ECLI:NL:RBDHA:2023:5690
Rechtbank Den Haag
- Vereenvoudigde behandeling
- Rechtspraak.nl
Afwijzing verzoek om voorlopige voorziening na vernietiging besluit staatssecretaris inzake uitstel van vertrek
Op 20 april 2023 heeft de voorzieningenrechter van de Rechtbank Den Haag uitspraak gedaan in de zaak tussen een verzoeker en de Staatssecretaris van Justitie en Veiligheid. De zaak betreft een verzoek om uitstel van vertrek, dat door de staatssecretaris op 7 juli 2022 was afgewezen. De verzoeker, vertegenwoordigd door mr. N.B. Swart, heeft hiertegen bezwaar gemaakt en een verzoek om een voorlopige voorziening ingediend. Na de afwijzing van het bezwaar op 3 november 2022 heeft de verzoeker beroep ingesteld.
In de uitspraak van 20 april 2023 heeft de voorzieningenrechter het beroep gegrond verklaard en het besluit van 3 november 2022 vernietigd. Dit betekent dat de eerdere afwijzing van de aanvraag om uitstel van vertrek niet meer geldig is. Echter, omdat er nu in de beroepszaak is beslist, is er geen grond meer voor het treffen van de gevraagde voorlopige voorziening. Het verzoek om een voorlopige voorziening is dan ook afgewezen.

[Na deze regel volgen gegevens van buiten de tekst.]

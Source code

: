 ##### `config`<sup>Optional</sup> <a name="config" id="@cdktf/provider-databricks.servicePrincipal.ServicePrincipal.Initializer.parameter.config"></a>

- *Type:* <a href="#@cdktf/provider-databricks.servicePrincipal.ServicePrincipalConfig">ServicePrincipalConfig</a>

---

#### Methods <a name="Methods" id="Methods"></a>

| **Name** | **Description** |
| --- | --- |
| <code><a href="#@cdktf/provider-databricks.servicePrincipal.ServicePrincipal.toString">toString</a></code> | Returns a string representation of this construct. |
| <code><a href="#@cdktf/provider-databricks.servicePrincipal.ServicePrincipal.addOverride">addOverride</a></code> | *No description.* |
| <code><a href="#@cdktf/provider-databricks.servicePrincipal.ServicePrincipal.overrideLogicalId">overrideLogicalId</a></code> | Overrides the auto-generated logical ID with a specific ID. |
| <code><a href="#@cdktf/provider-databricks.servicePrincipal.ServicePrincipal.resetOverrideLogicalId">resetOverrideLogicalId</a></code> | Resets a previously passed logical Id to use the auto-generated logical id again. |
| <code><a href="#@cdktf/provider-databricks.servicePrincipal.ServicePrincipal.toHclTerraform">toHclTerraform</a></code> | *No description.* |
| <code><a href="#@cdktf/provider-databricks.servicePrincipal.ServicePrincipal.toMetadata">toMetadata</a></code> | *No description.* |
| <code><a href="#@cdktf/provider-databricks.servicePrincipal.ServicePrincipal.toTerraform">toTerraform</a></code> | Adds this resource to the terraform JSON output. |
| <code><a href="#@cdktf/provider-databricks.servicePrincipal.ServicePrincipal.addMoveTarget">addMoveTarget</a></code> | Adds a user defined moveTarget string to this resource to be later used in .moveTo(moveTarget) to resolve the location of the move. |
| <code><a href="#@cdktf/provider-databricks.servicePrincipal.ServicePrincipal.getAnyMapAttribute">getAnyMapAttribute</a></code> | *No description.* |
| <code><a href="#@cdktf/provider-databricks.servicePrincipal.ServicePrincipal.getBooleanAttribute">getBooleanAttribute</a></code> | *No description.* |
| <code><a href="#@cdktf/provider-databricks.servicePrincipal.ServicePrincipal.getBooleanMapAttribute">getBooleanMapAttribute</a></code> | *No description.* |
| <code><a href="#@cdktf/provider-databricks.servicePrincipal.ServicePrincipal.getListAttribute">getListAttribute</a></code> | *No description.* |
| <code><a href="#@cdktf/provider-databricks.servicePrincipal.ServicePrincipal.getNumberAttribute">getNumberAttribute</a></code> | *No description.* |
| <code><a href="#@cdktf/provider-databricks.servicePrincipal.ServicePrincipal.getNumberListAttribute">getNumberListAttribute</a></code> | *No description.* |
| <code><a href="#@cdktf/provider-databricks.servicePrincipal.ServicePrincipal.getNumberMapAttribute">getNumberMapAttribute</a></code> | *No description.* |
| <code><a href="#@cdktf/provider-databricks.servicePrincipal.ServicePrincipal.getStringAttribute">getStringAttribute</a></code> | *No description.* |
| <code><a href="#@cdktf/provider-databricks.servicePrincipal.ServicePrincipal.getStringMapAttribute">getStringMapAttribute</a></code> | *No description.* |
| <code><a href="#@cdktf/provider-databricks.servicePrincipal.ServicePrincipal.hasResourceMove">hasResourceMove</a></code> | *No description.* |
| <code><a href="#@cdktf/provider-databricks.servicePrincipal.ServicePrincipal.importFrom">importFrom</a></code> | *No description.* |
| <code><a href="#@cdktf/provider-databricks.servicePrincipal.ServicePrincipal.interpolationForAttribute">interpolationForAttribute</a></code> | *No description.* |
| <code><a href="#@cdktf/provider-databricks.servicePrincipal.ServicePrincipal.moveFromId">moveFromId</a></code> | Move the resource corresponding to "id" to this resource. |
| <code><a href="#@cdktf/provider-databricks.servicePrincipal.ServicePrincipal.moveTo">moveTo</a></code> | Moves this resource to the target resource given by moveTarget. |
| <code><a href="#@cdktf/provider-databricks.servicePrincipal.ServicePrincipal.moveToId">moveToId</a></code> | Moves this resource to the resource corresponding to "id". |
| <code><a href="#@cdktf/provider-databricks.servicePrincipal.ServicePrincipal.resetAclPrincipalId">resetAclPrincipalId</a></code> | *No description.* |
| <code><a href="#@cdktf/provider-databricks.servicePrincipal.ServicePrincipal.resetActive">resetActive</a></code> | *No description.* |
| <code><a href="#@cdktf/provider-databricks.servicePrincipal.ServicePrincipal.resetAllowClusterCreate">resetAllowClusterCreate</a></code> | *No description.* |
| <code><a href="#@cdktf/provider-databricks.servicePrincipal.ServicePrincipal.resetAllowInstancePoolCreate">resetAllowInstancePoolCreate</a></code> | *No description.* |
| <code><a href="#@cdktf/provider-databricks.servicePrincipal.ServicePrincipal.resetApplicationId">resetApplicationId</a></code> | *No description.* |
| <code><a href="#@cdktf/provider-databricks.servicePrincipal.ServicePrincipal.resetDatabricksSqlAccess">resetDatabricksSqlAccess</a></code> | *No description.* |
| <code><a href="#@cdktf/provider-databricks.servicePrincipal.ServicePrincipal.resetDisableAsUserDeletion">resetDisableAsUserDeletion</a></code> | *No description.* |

Daarnaast heeft de voorzieningenrechter de staatssecretaris veroordeeld in de proceskosten die de verzoeker heeft gemaakt. Deze kosten zijn vastgesteld op € 837,-, wat overeenkomt met de kosten voor de rechtsbijstand die door een derde is verleend. De uitspraak is openbaar gemaakt op 20 april 2023 en een afschrift is verzonden aan de betrokken partijen.